O juiz também pode “produzir” provas, afinal ele tem ampla liberdade na condução do processo, podendo determinar a
realização de qualquer diligência necessária ao esclarecimento dos fatos. Ao juiz cabe também a decisão de indeferir
requerimento de produção probatória (oitiva das partes, de testemunhas, realização de perícia etc.). Sempre é importante
destacar que as decisões judiciais devem ser fundamentadas, sob pena de nulidade, nos termos do inciso IX do art. 93 da CF e
do art. 11 do CPC/2015. O comando do juiz, no que diz respeito à determinação das provas necessárias, está esculpido nos arts.
765 e 852-D da CLT e 370 do CPC/2015.
A atuação do magistrado, na condução do processo, fica restrita aos limites da lide – arts. 141 e 492 do CPC/2015.
No processo trabalhista, feito o pregão e comparecendo as partes, o juiz tentará conciliar o litígio, como prevê o art. 846 da
CLT. Não sendo possível a conciliação, o reclamado apresentará a sua defesa, como dispõe o art. 847 da CLT. Terminada a
defesa, seguir-se-á a instrução processual, nos termos do art. 848 da CLT.
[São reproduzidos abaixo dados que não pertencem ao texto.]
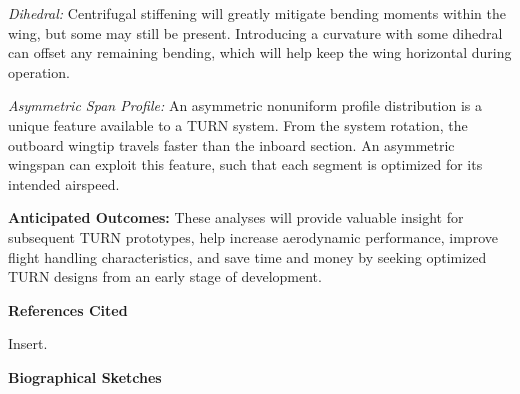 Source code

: \documentclass[11pt]{article}
\begin{document}
\emph{Dihedral:}
Centrifugal stiffening will greatly mitigate bending moments within the wing, but some may still be present.  Introducing a curvature with some dihedral can offset any remaining bending, which will help keep the wing horizontal during operation.

\emph{Asymmetric Span Profile:}
An asymmetric nonuniform profile distribution is a unique feature available to a TURN system.  From the system rotation, the outboard wingtip travels faster than the inboard section.  An asymmetric wingspan can exploit this feature, such that each segment is optimized for its intended airspeed.


{\bf Anticipated Outcomes:}
These analyses will provide valuable insight for subsequent TURN prototypes, help increase aerodynamic performance, improve flight handling characteristics, and save time and money by seeking optimized TURN designs from an early stage of development.








\newpage \cfoot{ }
{\color{red} \bf \Huge References Cited}

Insert.








\newpage
{\bf \Huge Biographical Sketches}
\end{document}
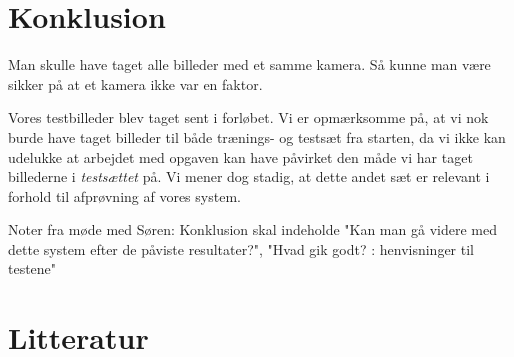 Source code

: \documentclass[11pt,a4paper,draft]{article}
\begin{document}
\begin{comment}

Skal vi have arbejdsopgaverne med i rapporten og så bedømmes de?

Blev spørgsmålene besvaret:

Hvordan kan nummerplader på farvefotografier identificeres og læses af et computersystem? Hvilke kendte metoder findes der, og hvor høj genkendelsesprocent kan et system vi selv laver opnå?

\end{comment}

\section{Konklusion}
Man skulle have taget alle billeder med et samme kamera. Så kunne man være sikker på at et kamera ikke var en faktor.

Vores testbilleder blev taget sent i forløbet. Vi er opmærksomme på, at vi nok burde have taget  billeder til både trænings- og testsæt fra starten, da vi ikke kan udelukke at arbejdet med opgaven kan have påvirket den måde vi har taget billederne i \textit{testsættet} på. Vi mener dog stadig, at dette andet sæt er relevant i forhold til afprøvning af vores system.

Noter fra møde med Søren: Konklusion skal indeholde "Kan man gå videre med dette system efter de påviste resultater?", "Hvad gik godt? : henvisninger til testene"


\newpage %
%
\section{Litteratur}
\end{document}

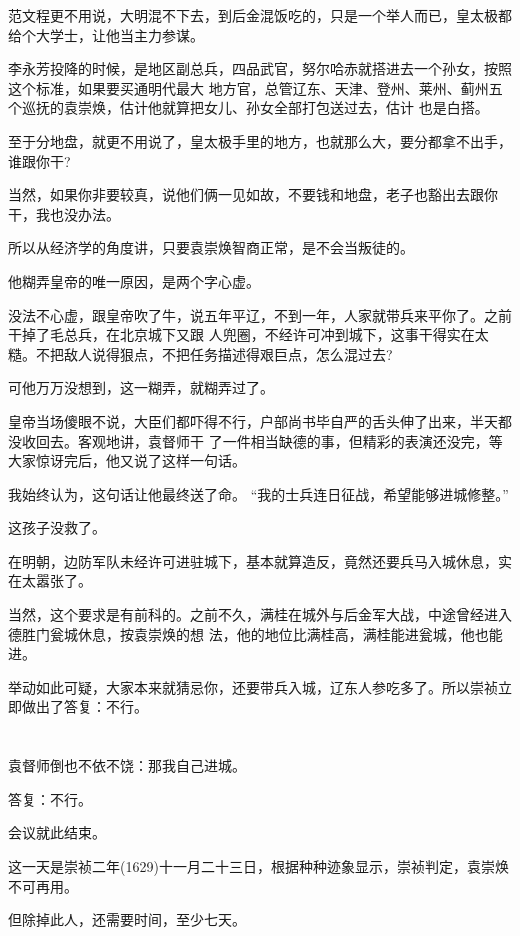 \documentclass[11pt,a4paper,onecolumn]{article}
\begin{document}
范文程更不用说，大明混不下去，到后金混饭吃的，只是一个举人而已，皇太极都给个大学士，让他当主力参谋。

李永芳投降的时候，是地区副总兵，四品武官，努尔哈赤就搭进去一个孙女，按照这个标准，如果要买通明代最大
地方官，总管辽东、天津、登州、莱州、蓟州五个巡抚的袁崇焕，估计他就算把女儿、孙女全部打包送过去，估计
也是白搭。

至于分地盘，就更不用说了，皇太极手里的地方，也就那么大，要分都拿不出手，谁跟你干?

当然，如果你非要较真，说他们俩一见如故，不要钱和地盘，老子也豁出去跟你干，我也没办法。

所以从经济学的角度讲，只要袁崇焕智商正常，是不会当叛徒的。

他糊弄皇帝的唯一原因，是两个字\myrule 心虚。

没法不心虚，跟皇帝吹了牛，说五年平辽，不到一年，人家就带兵来平你了。之前干掉了毛总兵，在北京城下又跟
人兜圈，不经许可冲到城下，这事干得实在太糙。不把敌人说得狠点，不把任务描述得艰巨点，怎么混过去?

可他万万没想到，这一糊弄，就糊弄过了。

皇帝当场傻眼不说，大臣们都吓得不行，户部尚书毕自严的舌头伸了出来，半天都没收回去。客观地讲，袁督师干
了一件相当缺德的事，但精彩的表演还没完，等大家惊讶完后，他又说了这样一句话。

我始终认为，这句话让他最终送了命。 ``我的士兵连日征战，希望能够进城修整。''

这孩子没救了。

在明朝，边防军队未经许可进驻城下，基本就算造反，竟然还要兵马入城休息，实在太嚣张了。

当然，这个要求是有前科的。之前不久，满桂在城外与后金军大战，中途曾经进入德胜门瓮城休息，按袁崇焕的想
法，他的地位比满桂高，满桂能进瓮城，他也能进。

举动如此可疑，大家本来就猜忌你，还要带兵入城，辽东人参吃多了。所以崇祯立即做出了答复：不行。

\section[\thesection]{}

袁督师倒也不依不饶：那我自己进城。

答复：不行。

会议就此结束。

这一天是崇祯二年(1629)十一月二十三日，根据种种迹象显示，崇祯判定，袁崇焕不可再用。

但除掉此人，还需要时间，至少七天。
\end{document}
A CLT, como já estudamos, foi construída sob a égide da audiência una. O citado art. 848 da CLT decreta:
Art. 848 da CLT. Terminada a defesa, seguir-se-á a instrução do processo, podendo o presidente, ex officio ou a
requerimento de qualquer juiz temporário, interrogar os litigantes.
Observem que a redação ainda se reporta à antiga constituição da primeira instância, chamada de “Junta de Conciliação e
Julgamento”. A “Junta” era constituí- da de três juízes, um concursado, chamado de “togado”, e dois “classistas”, que eram
“temporários”. Com o fim da representação classista, no ano de 1999, mediante a EC 24, o juiz do trabalho passou a atuar
monocraticamente, razão pela qual as “Juntas” deram lugar às “Varas do Trabalho”. Não se fala mais em “presidente”, mas em
juiz titular ou substituto.
A CLT não prevê, portanto, a suspensão dos trabalhos e a remarcação da audiência. Ela não trabalha com a clássica divisão
da “audiência inicial” e da “audiência de instrução”. Essa fragmentação, porém, como já analisamos, é comum no rito ordinário.
Tornou-se tão corriqueira a ponto de o TST publicar as Súmulas 09 e 74, verbis:
SÚMULA 09 do TST. AUSÊNCIA DO RECLAMANTE. A ausência do reclamante, quando adiada a instrução
após contestada a ação em audiência, não importa arquivamento do processo.
SÚMULA 74 do TST. CONFISSÃO.
I ‒ Aplica-se a confissão à parte que, expressamente intimada com aquela cominação, não comparecer à
audiência em prosseguimento, na qual deveria depor.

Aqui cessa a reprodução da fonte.